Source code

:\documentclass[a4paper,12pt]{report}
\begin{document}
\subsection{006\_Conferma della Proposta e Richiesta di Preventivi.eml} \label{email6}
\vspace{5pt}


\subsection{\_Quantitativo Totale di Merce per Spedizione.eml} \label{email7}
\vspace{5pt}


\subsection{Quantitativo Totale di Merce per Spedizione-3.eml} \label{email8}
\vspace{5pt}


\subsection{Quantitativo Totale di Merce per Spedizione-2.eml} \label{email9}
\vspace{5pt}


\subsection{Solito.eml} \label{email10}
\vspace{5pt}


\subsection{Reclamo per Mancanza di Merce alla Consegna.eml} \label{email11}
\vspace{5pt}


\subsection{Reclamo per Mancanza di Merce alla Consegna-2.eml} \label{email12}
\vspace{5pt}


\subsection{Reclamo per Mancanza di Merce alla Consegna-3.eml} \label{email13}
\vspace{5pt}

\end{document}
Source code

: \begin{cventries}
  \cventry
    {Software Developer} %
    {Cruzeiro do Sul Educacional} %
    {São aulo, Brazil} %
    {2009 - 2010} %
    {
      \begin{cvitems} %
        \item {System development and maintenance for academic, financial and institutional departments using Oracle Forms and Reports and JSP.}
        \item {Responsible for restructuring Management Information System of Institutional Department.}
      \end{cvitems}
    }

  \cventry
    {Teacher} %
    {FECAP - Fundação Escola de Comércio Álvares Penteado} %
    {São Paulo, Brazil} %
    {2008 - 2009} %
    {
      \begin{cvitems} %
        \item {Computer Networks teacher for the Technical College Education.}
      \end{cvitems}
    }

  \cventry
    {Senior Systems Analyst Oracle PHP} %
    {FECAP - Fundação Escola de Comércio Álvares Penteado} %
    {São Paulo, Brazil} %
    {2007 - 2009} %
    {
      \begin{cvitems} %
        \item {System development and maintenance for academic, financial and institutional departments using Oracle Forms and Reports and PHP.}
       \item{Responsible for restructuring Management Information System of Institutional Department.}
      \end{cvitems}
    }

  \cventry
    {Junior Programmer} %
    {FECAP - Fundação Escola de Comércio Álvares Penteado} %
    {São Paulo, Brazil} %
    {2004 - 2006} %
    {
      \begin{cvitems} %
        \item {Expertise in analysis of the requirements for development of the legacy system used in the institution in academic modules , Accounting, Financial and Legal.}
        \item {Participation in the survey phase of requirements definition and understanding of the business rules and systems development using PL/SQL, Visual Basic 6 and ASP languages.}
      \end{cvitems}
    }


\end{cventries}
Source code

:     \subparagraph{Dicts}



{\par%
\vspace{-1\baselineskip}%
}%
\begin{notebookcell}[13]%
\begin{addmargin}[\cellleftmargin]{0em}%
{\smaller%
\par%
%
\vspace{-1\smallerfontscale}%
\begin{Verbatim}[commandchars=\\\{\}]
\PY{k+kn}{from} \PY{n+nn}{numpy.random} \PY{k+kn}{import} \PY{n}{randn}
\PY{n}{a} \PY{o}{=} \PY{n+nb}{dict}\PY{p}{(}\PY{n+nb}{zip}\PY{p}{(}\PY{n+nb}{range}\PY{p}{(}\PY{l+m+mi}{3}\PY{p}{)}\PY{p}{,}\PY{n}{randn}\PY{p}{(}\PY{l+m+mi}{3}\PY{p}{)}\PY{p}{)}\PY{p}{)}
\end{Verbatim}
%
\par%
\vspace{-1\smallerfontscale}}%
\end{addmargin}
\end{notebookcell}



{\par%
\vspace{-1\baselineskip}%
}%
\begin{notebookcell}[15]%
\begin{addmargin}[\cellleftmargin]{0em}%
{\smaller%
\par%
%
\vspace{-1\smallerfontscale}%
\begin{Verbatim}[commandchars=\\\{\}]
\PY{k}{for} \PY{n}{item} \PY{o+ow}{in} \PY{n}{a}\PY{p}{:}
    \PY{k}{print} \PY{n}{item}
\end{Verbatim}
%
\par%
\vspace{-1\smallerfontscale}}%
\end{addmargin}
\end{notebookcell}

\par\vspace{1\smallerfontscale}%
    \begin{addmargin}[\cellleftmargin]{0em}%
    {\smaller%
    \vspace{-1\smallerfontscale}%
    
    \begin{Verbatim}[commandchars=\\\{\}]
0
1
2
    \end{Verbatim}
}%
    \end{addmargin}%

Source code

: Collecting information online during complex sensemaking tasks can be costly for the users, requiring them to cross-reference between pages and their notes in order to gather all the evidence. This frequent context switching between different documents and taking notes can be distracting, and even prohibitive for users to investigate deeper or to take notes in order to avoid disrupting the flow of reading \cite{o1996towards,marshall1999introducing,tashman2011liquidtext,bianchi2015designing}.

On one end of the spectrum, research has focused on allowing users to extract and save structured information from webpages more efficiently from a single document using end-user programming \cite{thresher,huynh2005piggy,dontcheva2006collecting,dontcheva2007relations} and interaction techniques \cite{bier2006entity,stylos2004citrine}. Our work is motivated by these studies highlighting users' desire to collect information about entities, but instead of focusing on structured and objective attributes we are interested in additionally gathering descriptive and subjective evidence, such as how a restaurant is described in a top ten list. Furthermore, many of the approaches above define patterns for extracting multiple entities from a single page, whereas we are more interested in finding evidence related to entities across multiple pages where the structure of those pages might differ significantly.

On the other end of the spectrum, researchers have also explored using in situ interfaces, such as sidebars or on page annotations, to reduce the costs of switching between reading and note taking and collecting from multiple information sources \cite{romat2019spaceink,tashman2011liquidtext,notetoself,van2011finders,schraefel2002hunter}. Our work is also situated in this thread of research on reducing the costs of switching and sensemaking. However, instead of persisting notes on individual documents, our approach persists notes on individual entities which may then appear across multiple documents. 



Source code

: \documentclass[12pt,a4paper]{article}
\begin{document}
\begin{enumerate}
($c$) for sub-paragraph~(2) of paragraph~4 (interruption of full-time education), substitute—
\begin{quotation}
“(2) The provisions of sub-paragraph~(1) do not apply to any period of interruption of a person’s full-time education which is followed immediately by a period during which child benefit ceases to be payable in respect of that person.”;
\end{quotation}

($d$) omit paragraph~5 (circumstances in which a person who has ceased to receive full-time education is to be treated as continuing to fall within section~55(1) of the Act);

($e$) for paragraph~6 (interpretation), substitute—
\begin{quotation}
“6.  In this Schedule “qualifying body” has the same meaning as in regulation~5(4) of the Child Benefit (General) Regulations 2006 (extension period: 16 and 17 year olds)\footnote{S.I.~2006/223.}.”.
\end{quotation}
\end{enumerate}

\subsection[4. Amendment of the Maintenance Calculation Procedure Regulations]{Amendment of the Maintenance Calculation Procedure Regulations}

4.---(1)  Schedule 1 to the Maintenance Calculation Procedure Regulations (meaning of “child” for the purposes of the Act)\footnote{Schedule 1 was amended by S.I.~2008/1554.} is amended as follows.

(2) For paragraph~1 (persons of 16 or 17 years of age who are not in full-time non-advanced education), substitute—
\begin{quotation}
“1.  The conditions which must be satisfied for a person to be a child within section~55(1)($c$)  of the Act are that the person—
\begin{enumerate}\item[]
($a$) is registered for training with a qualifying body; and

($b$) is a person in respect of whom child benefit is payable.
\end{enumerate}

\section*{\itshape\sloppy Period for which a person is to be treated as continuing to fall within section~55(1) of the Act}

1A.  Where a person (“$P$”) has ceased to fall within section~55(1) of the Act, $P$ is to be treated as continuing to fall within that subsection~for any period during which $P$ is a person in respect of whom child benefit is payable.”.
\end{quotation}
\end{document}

++++++++

TASK TO CARRY OUT -
From the data above, return every line from the line that has "($c$) for sub-paragraph~(2)" up to and including the line that has "($e$) for paragraph~6", exactly.

SOLUTION TO THE PROBLEM -
($c$) for sub-paragraph~(2) of paragraph~4 (interruption of full-time education), substitute—
\begin{quotation}
“(2) The provisions of sub-paragraph~(1) do not apply to any period of interruption of a person’s full-time education which is followed immediately by a period during which child benefit ceases to be payable in respect of that person.”;
\end{quotation}

($d$) omit paragraph~5 (circumstances in which a person who has ceased to receive full-time education is to be treated as continuing to fall within section~55(1) of the Act);

($e$) for paragraph~6 (interpretation), substitute—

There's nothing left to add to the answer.